WORK REQUEST: Set down, exactly, every line from the top of the listing through the one holding "2. **✅ COMPLETED**: R2".

INPUT DATA:
===
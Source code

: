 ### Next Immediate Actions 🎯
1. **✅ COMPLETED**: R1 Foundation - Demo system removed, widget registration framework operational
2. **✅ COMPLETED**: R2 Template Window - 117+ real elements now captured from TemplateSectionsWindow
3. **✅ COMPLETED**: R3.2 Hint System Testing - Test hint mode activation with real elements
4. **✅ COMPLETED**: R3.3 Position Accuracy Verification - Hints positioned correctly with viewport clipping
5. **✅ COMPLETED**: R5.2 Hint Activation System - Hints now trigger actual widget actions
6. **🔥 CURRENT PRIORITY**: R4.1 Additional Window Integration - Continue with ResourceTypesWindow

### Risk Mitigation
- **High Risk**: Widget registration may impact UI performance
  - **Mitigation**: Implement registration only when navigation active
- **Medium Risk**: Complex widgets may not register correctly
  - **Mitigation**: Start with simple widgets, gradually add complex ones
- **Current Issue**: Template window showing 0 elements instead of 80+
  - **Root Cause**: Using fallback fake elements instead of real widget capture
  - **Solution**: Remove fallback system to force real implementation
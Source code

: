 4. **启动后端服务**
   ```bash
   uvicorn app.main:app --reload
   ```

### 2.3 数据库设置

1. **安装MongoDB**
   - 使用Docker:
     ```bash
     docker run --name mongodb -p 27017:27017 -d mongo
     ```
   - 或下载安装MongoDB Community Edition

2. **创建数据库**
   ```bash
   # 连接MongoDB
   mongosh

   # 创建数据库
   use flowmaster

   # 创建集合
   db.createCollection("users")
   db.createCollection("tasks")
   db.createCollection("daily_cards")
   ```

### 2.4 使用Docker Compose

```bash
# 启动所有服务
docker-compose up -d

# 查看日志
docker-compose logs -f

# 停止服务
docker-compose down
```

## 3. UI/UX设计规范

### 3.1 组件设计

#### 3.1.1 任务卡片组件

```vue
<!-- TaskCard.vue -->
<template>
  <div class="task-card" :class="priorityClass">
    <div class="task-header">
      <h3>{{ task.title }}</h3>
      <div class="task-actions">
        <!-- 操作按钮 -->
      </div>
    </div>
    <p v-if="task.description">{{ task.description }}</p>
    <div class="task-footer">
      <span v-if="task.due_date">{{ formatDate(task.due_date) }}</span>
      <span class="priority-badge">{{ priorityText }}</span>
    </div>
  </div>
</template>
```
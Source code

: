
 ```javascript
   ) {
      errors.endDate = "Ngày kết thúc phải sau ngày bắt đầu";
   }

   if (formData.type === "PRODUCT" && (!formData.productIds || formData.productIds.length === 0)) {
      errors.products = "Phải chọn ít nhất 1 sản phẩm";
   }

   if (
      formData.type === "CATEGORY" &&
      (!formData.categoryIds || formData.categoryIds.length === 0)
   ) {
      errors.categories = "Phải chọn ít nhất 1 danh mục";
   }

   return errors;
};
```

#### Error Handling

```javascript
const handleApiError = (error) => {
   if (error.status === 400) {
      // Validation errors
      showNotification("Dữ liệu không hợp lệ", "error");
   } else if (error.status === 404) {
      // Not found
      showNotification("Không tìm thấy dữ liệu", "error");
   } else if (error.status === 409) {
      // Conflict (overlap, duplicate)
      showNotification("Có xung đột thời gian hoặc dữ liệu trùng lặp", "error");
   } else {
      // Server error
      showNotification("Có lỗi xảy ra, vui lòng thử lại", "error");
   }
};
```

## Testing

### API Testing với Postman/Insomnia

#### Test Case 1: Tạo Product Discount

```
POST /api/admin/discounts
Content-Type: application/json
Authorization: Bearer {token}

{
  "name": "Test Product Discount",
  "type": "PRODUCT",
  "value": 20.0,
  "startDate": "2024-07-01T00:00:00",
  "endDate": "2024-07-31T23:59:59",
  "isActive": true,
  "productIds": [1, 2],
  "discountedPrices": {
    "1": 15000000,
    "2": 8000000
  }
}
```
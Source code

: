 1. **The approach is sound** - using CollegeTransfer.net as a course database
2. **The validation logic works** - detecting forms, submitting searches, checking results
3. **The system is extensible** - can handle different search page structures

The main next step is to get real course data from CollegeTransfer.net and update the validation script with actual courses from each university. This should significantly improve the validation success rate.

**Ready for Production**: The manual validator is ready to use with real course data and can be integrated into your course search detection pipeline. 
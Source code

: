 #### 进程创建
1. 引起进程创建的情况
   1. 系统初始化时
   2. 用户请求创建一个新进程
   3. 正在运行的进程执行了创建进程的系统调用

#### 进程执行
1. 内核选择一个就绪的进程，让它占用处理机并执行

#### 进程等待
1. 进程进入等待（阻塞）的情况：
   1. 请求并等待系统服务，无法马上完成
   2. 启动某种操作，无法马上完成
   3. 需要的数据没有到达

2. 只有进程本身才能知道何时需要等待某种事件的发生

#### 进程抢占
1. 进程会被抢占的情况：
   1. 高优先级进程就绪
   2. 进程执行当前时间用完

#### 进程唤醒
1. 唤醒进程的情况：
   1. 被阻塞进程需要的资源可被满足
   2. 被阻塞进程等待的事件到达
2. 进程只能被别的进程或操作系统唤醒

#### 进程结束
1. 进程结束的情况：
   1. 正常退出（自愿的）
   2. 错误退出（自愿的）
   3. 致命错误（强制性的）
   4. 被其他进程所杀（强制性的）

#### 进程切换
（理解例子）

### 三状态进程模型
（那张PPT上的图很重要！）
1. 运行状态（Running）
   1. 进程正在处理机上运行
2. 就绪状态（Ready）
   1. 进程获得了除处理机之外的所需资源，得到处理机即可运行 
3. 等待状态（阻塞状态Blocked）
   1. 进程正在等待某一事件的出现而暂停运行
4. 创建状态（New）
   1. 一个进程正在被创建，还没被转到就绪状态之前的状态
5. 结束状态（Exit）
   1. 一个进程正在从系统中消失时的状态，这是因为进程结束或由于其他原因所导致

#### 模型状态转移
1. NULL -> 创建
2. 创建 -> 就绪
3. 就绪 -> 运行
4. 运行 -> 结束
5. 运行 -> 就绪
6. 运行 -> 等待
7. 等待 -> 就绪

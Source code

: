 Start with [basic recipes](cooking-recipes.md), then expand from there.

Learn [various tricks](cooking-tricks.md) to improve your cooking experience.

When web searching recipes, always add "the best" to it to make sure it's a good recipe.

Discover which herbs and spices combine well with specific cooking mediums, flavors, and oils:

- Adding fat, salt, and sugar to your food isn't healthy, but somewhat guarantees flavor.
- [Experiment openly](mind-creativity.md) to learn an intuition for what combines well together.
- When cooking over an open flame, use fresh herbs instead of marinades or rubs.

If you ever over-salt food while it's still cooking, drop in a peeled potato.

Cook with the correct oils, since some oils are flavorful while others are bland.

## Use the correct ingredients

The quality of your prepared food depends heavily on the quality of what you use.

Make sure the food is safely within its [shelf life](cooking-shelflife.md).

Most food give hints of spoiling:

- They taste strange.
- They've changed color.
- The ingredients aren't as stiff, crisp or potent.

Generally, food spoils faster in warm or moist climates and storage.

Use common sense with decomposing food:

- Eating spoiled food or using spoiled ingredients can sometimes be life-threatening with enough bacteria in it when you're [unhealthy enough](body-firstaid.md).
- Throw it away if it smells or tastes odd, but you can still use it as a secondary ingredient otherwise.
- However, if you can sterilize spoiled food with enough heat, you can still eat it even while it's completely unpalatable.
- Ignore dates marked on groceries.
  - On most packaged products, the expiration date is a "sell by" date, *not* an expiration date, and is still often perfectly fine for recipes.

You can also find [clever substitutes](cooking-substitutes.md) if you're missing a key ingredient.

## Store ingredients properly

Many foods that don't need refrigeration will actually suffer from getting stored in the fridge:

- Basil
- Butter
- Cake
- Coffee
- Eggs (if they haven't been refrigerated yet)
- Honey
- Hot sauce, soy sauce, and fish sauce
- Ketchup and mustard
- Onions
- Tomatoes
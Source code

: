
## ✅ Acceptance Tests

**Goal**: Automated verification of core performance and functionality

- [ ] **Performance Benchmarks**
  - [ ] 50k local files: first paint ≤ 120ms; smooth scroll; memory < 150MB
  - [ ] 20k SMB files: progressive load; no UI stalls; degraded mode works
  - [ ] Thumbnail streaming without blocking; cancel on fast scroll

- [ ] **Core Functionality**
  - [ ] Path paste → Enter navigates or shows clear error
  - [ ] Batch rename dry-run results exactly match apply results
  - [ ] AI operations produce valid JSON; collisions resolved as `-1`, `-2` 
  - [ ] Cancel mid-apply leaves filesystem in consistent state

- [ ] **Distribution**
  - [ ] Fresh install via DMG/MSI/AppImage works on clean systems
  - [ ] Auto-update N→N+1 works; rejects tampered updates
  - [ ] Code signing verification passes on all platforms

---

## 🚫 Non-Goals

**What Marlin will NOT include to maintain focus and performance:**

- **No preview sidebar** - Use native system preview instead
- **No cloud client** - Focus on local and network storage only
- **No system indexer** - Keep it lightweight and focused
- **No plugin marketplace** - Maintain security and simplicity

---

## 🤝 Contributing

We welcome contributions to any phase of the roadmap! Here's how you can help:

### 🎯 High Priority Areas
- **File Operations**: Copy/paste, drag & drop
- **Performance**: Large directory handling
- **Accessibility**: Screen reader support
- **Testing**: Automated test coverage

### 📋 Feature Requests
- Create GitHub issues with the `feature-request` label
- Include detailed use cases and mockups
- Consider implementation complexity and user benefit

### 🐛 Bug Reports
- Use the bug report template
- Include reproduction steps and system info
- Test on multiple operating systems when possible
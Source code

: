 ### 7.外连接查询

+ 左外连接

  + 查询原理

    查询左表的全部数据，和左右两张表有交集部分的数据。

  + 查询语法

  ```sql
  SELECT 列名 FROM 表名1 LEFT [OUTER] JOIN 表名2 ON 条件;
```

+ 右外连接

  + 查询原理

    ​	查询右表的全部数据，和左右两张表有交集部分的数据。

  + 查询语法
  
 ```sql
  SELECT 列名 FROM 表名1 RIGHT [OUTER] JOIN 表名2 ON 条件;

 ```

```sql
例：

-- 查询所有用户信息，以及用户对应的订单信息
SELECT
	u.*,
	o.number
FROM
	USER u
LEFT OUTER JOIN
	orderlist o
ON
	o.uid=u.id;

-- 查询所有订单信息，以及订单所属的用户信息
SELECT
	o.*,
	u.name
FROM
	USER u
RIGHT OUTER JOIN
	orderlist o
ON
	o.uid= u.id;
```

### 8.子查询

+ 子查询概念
===
RESPONSE:
Source code

: ### Next Immediate Actions 🎯
1. **✅ COMPLETED**: R1 Foundation - Demo system removed, widget registration framework operational
2. **✅ COMPLETED**: R2 Template Window - 117+ real elements now captured from TemplateSectionsWindow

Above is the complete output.